With space at a premium at the Berkeley Lab site, the undulator arrays were manufactured by two private-sector companies, one near Los Angeles and the other in Buffalo, New York. “One of the things that made the project really successful was engaging with our suppliers as partners, keeping them informed, and inviting them to participate in brainstorming and troubleshooting sessions,” said Munson. “I was really proud of that.”

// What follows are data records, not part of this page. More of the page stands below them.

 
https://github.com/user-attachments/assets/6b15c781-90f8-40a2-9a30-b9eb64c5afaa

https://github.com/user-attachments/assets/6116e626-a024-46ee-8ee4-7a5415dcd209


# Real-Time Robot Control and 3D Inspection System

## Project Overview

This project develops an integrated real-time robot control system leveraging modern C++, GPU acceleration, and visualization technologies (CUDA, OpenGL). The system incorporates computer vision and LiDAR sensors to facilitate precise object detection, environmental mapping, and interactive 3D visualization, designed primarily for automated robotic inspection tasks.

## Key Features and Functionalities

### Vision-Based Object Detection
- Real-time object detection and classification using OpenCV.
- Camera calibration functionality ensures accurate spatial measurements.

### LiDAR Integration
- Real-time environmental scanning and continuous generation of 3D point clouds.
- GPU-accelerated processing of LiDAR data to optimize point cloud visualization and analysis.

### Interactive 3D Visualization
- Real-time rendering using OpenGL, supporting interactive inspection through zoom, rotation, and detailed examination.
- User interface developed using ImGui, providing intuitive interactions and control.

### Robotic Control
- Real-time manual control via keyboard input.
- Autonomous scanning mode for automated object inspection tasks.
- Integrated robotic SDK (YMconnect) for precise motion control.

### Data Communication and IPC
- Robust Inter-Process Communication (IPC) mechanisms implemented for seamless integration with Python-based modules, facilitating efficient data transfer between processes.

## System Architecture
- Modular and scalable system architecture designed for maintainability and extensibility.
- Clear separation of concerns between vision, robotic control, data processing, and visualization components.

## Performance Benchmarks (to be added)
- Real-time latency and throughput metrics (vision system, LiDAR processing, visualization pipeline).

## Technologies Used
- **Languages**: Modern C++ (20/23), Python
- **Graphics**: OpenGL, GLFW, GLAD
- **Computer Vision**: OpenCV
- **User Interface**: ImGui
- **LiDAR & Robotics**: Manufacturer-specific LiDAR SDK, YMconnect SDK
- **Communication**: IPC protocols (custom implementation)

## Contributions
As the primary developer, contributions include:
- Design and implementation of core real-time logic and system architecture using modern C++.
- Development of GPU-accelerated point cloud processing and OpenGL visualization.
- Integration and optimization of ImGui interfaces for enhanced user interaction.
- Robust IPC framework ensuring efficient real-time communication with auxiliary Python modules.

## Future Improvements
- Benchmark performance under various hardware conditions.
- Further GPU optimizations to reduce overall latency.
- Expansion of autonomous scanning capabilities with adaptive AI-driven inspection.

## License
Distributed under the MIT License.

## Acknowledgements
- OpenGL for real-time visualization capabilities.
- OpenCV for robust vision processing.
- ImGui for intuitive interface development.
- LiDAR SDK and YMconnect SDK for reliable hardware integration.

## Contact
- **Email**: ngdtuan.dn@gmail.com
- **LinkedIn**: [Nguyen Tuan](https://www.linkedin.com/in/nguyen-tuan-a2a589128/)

Great power requires great control systems
ATAP Division’s Berkeley Accelerator Controls and Instrumentation (BACI) Program led another crucial collaborative contribution to LCLS-II. Called the “low-level radiofrequency” (LLRF) control system, it was “absolutely critical to the success of a project like this,” said John Corlett, senior team lead for the Lab’s LCLS-II activities.
To achieve the X-ray parameters the users need, LCLS-II will be the first FEL facility with a continuous electron beam based on a linear accelerator (linac) with superconducting RF cavities. The resulting rapid-fire x-ray pulses open the door to “terrific experiments that can be accomplished with such a high-average-brightness beam,” said Corlett. “The high repetition rate is just completely game-changing.”
The LLRF system helps enable this performance by providing feedback and feed-forward control to the superconducting linac, ensuring that every beam electron bunch consistently sees the same accelerating voltage. Such precision control is increasingly vital to the performance of accelerators and light sources and is enabled by decades of R&D in ATAP and the Engineering Division.
Other Berkeley Lab roles in LCLS-II included extensive participation in beam-dynamics modeling by Ji Qiang of ATAP’s Accelerator Modeling Program.
“Our LCLS-II work exemplifies ATAP’s vision,” said ATAP Division Director Cameron Geddes. “By exploring the frontiers of accelerator and photon-source science and technology, we develop the infrastructure of discovery and new projects.”
This work is funded by the Department of Energy’s Office of Science Basic Energy Sciences program.
Founded in 1931 on the belief that the biggest scientific challenges are best addressed by teams, Lawrence Berkeley National Laboratory and its scientists have been recognized with 16 Nobel Prizes. Today, Berkeley Lab researchers develop sustainable energy and environmental solutions, create useful new materials, advance the frontiers of computing, and probe the mysteries of life, matter, and the universe. Scientists from around the world rely on the Lab’s facilities for their own discovery science. Berkeley Lab is a multiprogram national laboratory, managed by the University of California for the U.S. Department of Energy’s Office of Science.